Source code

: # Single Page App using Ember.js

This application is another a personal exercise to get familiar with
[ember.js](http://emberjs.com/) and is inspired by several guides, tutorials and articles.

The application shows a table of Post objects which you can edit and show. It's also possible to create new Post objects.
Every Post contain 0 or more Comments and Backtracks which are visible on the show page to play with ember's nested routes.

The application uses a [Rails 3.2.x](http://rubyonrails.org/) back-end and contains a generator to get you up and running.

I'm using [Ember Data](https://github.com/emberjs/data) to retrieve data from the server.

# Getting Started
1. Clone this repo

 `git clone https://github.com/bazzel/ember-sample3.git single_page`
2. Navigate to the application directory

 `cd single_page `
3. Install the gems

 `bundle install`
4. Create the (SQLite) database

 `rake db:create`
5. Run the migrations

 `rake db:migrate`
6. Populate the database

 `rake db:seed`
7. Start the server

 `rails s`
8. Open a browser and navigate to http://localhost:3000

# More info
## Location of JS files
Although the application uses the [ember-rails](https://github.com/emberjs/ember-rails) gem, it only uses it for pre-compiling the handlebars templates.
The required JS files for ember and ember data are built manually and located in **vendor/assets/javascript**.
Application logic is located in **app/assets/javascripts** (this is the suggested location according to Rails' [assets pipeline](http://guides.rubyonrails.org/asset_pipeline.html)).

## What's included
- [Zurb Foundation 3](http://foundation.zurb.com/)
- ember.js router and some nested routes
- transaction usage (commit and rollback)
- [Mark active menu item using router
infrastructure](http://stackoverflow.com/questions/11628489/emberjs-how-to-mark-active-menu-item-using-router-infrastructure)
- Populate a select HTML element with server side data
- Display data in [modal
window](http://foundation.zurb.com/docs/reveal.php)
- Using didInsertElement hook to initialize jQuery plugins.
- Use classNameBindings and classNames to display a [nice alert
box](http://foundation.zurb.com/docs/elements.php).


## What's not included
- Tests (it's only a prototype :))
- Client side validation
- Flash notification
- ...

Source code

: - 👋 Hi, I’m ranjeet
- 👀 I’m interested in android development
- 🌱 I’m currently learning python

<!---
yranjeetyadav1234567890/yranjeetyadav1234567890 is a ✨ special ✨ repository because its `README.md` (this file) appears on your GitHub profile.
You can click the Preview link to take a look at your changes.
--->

==*==

• Task details:
The answer is to be the complete listing, transcribed exactly.

• Response to this exercise:
Source code

: # Single Page App using Ember.js

This application is another a personal exercise to get familiar with
[ember.js](http://emberjs.com/) and is inspired by several guides, tutorials and articles.

The application shows a table of Post objects which you can edit and show. It's also possible to create new Post objects.
Every Post contain 0 or more Comments and Backtracks which are visible on the show page to play with ember's nested routes.

The application uses a [Rails 3.2.x](http://rubyonrails.org/) back-end and contains a generator to get you up and running.

I'm using [Ember Data](https://github.com/emberjs/data) to retrieve data from the server.

# Getting Started
1. Clone this repo

 `git clone https://github.com/bazzel/ember-sample3.git single_page`
2. Navigate to the application directory

 `cd single_page `
3. Install the gems

 `bundle install`
4. Create the (SQLite) database

 `rake db:create`
5. Run the migrations

 `rake db:migrate`
6. Populate the database

 `rake db:seed`
7. Start the server

 `rails s`
8. Open a browser and navigate to http://localhost:3000

# More info
## Location of JS files
Although the application uses the [ember-rails](https://github.com/emberjs/ember-rails) gem, it only uses it for pre-compiling the handlebars templates.
The required JS files for ember and ember data are built manually and located in **vendor/assets/javascript**.
Application logic is located in **app/assets/javascripts** (this is the suggested location according to Rails' [assets pipeline](http://guides.rubyonrails.org/asset_pipeline.html)).

## What's included
- [Zurb Foundation 3](http://foundation.zurb.com/)
- ember.js router and some nested routes
- transaction usage (commit and rollback)
- [Mark active menu item using router
infrastructure](http://stackoverflow.com/questions/11628489/emberjs-how-to-mark-active-menu-item-using-router-infrastructure)
- Populate a select HTML element with server side data
- Display data in [modal
window](http://foundation.zurb.com/docs/reveal.php)
- Using didInsertElement hook to initialize jQuery plugins.
- Use classNameBindings and classNames to display a [nice alert
box](http://foundation.zurb.com/docs/elements.php).


## What's not included
- Tests (it's only a prototype :))
- Client side validation
- Flash notification
- ...

Source code

: - 👋 Hi, I’m ranjeet
- 👀 I’m interested in android development
- 🌱 I’m currently learning python

<!---
yranjeetyadav1234567890/yranjeetyadav1234567890 is a ✨ special ✨ repository because its `README.md` (this file) appears on your GitHub profile.
You can click the Preview link to take a look at your changes.
--->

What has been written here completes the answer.